US Navy officials have already
informed Washington about the counter measures to be implemented to hinder
China’s expansion plans in the world’s busiest trade route, also claimed by
Vietnam, the Philippines, Malaysia, Brunei and Taiwan.

This year, the US conducted two
freedom of navigation operations in the disputed waters.

In January, the USS McCampbell sailed
near the Paracel Islands and on February 11, the USS Spruance and the USS
Preble sailed near Mischief Reef in the Spratlys. 

Both operations triggered
condemnation from Beijing.

Since 2015, the US Navy has conducted
15 freedom of navigation operations in the area to challenge Beijing’s claim on
the islands. 

Washington urged allies to do the
same and in response, British warship patrolled near the disputed area in
September.

As US steps up patrols in disputed
waters, a Chinese analyst call for tougher deterrence to protect Chinese
personnel, structures on the island and reefs.

One such voice came from Wu Shicun,
head of the National Institute for South China Sea Studies; a group that is
affiliated with the government:

“Tension in the South China Sea will
rise in the coming year so we must deploy some defensive facilities that are
able to overawe American warships entering nearby waters.

“The Americans would have to think
twice before going too far, that we might take counteraction that could
threaten their vessels.”

Wu said the US would step up what it
called freedom of navigation operations in the area with more frequent and
wider-ranging maneuvers this year.

“The Americans feel that they alone
are not enough.
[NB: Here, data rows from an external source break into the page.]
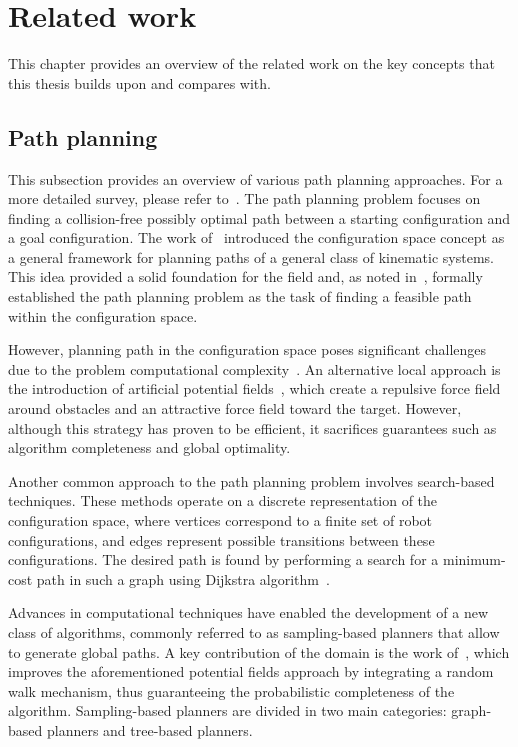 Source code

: \chapter{Related work}\label{chap:related_work}

This chapter provides an overview of the related work on the key concepts that this thesis builds upon and compares with.

\section{Path planning}

This subsection provides an overview of various path planning approaches. 
For a more detailed survey, please refer to~\cite{cLavalle, cFrazzoli, cKavraki}.
The path planning problem focuses on finding a collision-free possibly optimal path between a starting configuration and a goal configuration. 
The work of~\cite{cConfigSpace} introduced the configuration space concept as a general framework for planning paths of a general class of kinematic systems.
This idea provided a solid foundation for the field and, as noted in~\cite{cSpatialPlan}, formally established the path planning problem as the task of finding a feasible path within the configuration space.

However, planning path in the configuration space poses significant challenges due to the problem computational complexity~\cite{cComplexity}. 
An alternative local approach is the introduction of artificial potential fields~\cite{cAPF}, which create a repulsive force field around obstacles and an attractive force field toward the target.
However, although this strategy has proven to be efficient, it sacrifices guarantees such as algorithm completeness and global optimality.

Another common approach to the path planning problem involves search-based techniques. 
These methods operate on a discrete representation of the configuration space, where vertices correspond to a finite set of robot configurations, and edges represent possible transitions between these configurations.
The desired path is found by performing a search for a minimum-cost path in such a graph using Dijkstra algorithm~\cite{cDijk}. 

Advances in computational techniques have enabled the development of a new class of algorithms, commonly referred to as sampling-based planners that allow to generate global paths.
A key contribution of the domain is the work of~\cite{cLatombe}, which improves the aforementioned potential fields approach by integrating a random walk mechanism, thus guaranteeing the probabilistic completeness of the algorithm.
Sampling-based planners are divided in two main categories: graph-based planners and tree-based planners.

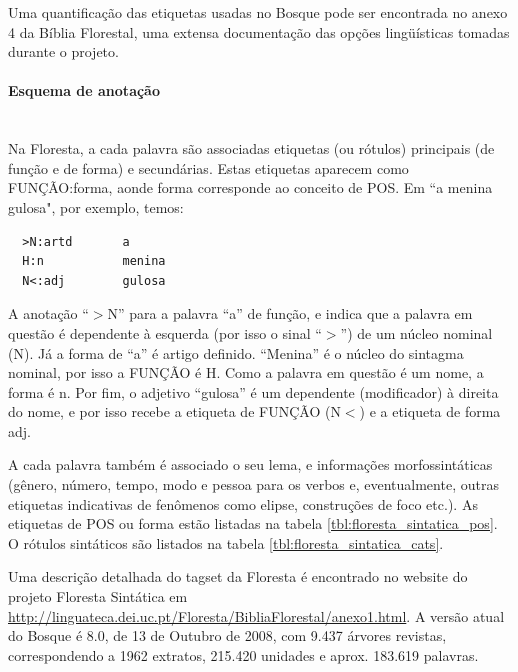 Uma quantificação das etiquetas usadas no Bosque pode ser encontrada no anexo 4 da Bíblia Florestal, uma extensa documentação das opções lingüísticas tomadas durante o projeto.


\paragraph{Esquema de anotação}\label{par:corpus_bosque_esquema}\hspace*{1in}\\

Na Floresta, a cada palavra são associadas etiquetas (ou rótulos) principais (de função e de forma) e secundárias. Estas etiquetas aparecem como FUNÇÃO:forma, aonde forma corresponde ao conceito de POS. Em ``a menina gulosa", por exemplo, temos:

\begin{verbatim}
  >N:artd       a
  H:n           menina
  N<:adj        gulosa
\end{verbatim}

A anotação ``$>$N'' para a palavra ``a'' de função, e indica que a palavra em questão é dependente à esquerda (por isso o sinal ``$>$'') de um núcleo nominal (N). Já a forma de ``a'' é artigo definido. ``Menina'' é o núcleo do sintagma nominal, por isso a FUNÇÃO é H. Como a palavra em questão é um nome, a forma é n. Por fim, o adjetivo ``gulosa'' é um dependente (modificador) à direita do nome, e por isso recebe a etiqueta de FUNÇÃO (N$<$) e a etiqueta de forma adj.

A cada palavra também é associado o seu lema, e informações morfossintáticas (gênero, número, tempo, modo e pessoa para os verbos e, eventualmente, outras etiquetas indicativas de fenômenos como elipse, construções de foco etc.). As etiquetas de POS ou forma estão listadas na tabela \ref{tbl:floresta_sintatica_pos}. O rótulos sintáticos são listados na tabela \ref{tbl:floresta_sintatica_cats}.

Uma descrição detalhada do tagset da Floresta é encontrado no website do projeto Floresta Sintática em \url{http://linguateca.dei.uc.pt/Floresta/BibliaFlorestal/anexo1.html}. A versão atual do Bosque é 8.0, de 13 de Outubro de 2008, com 9.437 árvores revistas, correspondendo a 1962 extratos, 215.420 unidades e aprox. 183.619 palavras.

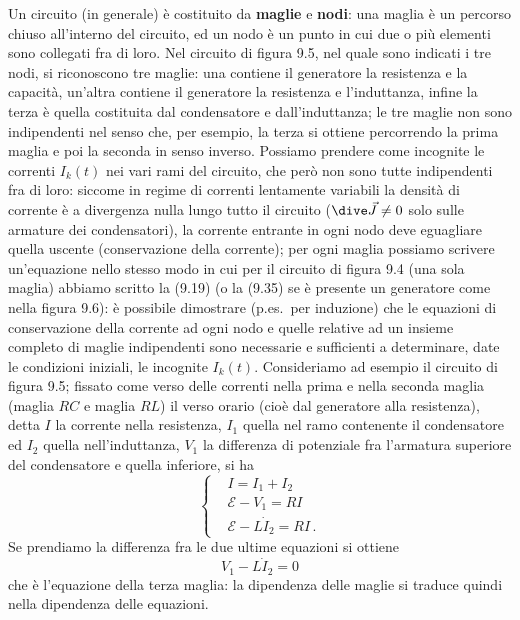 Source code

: Un circuito (in generale) \`e costituito da \textbf{maglie} e \textbf{nodi}: una
maglia \`e un percorso chiuso all'interno del circuito, ed un nodo \`e un punto
in cui due o pi\`u elementi sono collegati fra di loro. Nel circuito di figura
9.5, nel quale sono indicati i tre nodi, si riconoscono tre maglie: una contiene
il generatore la resistenza e la capacit\`a, un'altra contiene il generatore la
resistenza e l'induttanza, infine la terza \`e quella costituita dal
condensatore e dall'induttanza; le tre maglie non sono indipendenti nel senso
che, per esempio, la terza si ottiene percorrendo la prima maglia e poi la
seconda in senso inverso.
Possiamo prendere come incognite le correnti $I_k(t)$ nei vari rami del
circuito, che per\`o non sono tutte indipendenti fra di loro: siccome in regime
di correnti lentamente variabili la densit\`a di corrente \`e a divergenza nulla
lungo tutto il circuito ($\dive\vec J\ne0$ solo sulle armature dei
condensatori), la corrente entrante in ogni nodo deve eguagliare quella uscente
(conservazione della corrente); per ogni maglia possiamo scrivere un'equazione
nello stesso modo in cui per il circuito di figura 9.4 (una sola maglia) abbiamo
scritto la (9.19) (o la (9.35) se \`e presente un generatore come nella figura
9.6): \`e possibile dimostrare (p.es.\ per induzione) che le equazioni di
conservazione della corrente ad ogni nodo e quelle relative ad un insieme
completo di maglie indipendenti sono necessarie e sufficienti a determinare,
date le condizioni iniziali, le incognite $I_k(t)$.
Consideriamo ad esempio il circuito di figura 9.5; fissato come verso delle
correnti nella prima e nella seconda maglia (maglia $RC$ e maglia $RL$) il verso
orario (cio\`e dal generatore alla resistenza), detta $I$ la corrente nella
resistenza, $I_1$ quella nel ramo contenente il condensatore ed $I_2$ quella
nell'induttanza, $V_1$ la differenza di potenziale fra l'armatura superiore del
condensatore e quella inferiore, si ha
\begin{equation}
  \left\{\begin{aligned}
    &I=I_1+I_2\\
    &\mathcal E-V_1=RI\\
    &\mathcal E-L\dot I_2=RI\,.
  \end{aligned}\right.
  \tag{9.36}
\end{equation}
Se prendiamo la differenza fra le due ultime equazioni si ottiene
\begin{equation}
  V_1-L\dot I_2=0
  \tag{9.37}
\end{equation}
che \`e l'equazione della terza maglia: la dipendenza delle maglie si traduce
quindi nella dipendenza delle equazioni.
They might also bring in allies such as Britain, Australia or
Japan for exercises, or even create a regular joint action regime.”

While in Manila in February, US
Secretary of State Mike Pompeo affirmed US’ commitment to ensure that South
China Sea will remain open to all kinds of navigation.

Last month, Admiral Philip
Davidson, head of US Indo-Pacific Command, announced that the US would increase
efforts to counter Beijing’s growing military activities in the region which he
called “hazards”.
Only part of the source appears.